This is something that, like many things in religion, defies all logic. 'Faith Healing is the attempt to use religious or spiritual means such as prayer, mental practices, spiritual insights, or other techniques to prevent illness, cure disease, or improve health.' (Thanks, Wikipedia) Basically, if you get sick, in some extreme (but disturbingly more frequent) cases someone prays for you to get better, instead of relying upon modern medicine, or any, for that matter.

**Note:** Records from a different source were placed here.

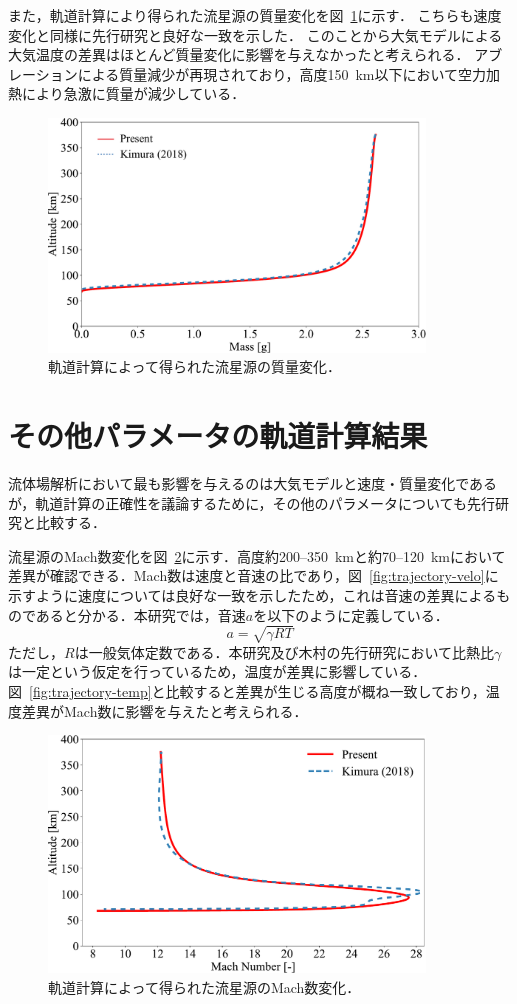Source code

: また，軌道計算により得られた流星源の質量変化を図~\ref{fig:trajectory-mass}に示す．
こちらも速度変化と同様に先行研究と良好な一致を示した．
このことから大気モデルによる大気温度の差異はほとんど質量変化に影響を与えなかったと考えられる．
アブレーションによる質量減少が再現されており，高度150~km以下において空力加熱により急激に質量が減少している．

\begin{figure}[p]
    \centering
    \includegraphics[width=10cm]{fig/trajectory/mass.pdf}
    \caption{軌道計算によって得られた流星源の質量変化．}
    \label{fig:trajectory-mass}
\end{figure}

\section{その他パラメータの軌道計算結果}
流体場解析において最も影響を与えるのは大気モデルと速度・質量変化であるが，軌道計算の正確性を議論するために，その他のパラメータについても先行研究と比較する．

流星源のMach数変化を図~\ref{fig:trajectory-mach}に示す．高度約200--350~kmと約70--120~kmにおいて差異が確認できる．Mach数は速度と音速の比であり，図~\ref{fig:trajectory-velo}に示すように速度については良好な一致を示したため，これは音速の差異によるものであると分かる．本研究では，音速$a$を以下のように定義している．
\begin{equation}
    a = \sqrt{\gamma RT}
\end{equation}
ただし，$R$は一般気体定数である．本研究及び木村の先行研究において比熱比$\gamma$は一定という仮定を行っているため，温度が差異に影響している．図~\ref{fig:trajectory-temp}と比較すると差異が生じる高度が概ね一致しており，温度差異がMach数に影響を与えたと考えられる．
\begin{figure}[p]
    \centering
    \includegraphics[width=10cm]{fig/trajectory/mach.pdf}
    \caption{軌道計算によって得られた流星源のMach数変化．}
    \label{fig:trajectory-mach}
\end{figure}

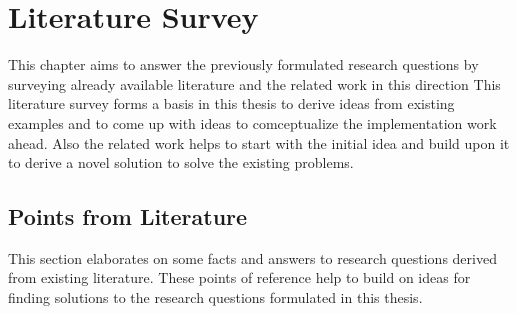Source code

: \chapter{Literature Survey}\label{chapter:LiteratureSurvey}

This chapter aims to answer the previously formulated research questions by surveying already available literature and the related work in this direction This literature survey forms a basis in this thesis to derive ideas from existing examples and to come up with ideas to comceptualize the implementation work ahead. Also the related work helps to start with the initial idea and build upon it to derive a novel solution to solve the existing problems.

\section{Points from Literature} 
\indent This section elaborates on some facts and answers to research questions derived from existing literature. These points of reference help to build on ideas for finding solutions to the research questions formulated in this thesis.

There are several recent examples (2) (3) of this going terribly wrong, where the child being 'faith healed' has died, sometimes from easily treatable maladies. Several parents have been or are currently being prosecuted for the preventable death of their children, a bit of insult upon a self-inflicted injury.
Growing up in the LDS Church, I've had my own experiences with this type of treatment, although no so radical. It is called a 'spiritual blessing,' preformed by men who have the 'priesthood' and is meant to speed up or end an affliction. I was in a bad bicycle accident at the age of 15, and received a broken elbow and collarbone, among other injuries. This was a year after I had been hit by a car on the same bike, from which I received a mild concussion. In both instances, my parents and those around me had the sense to send me to a hospital, and save the blessings for after I was taken care of medically.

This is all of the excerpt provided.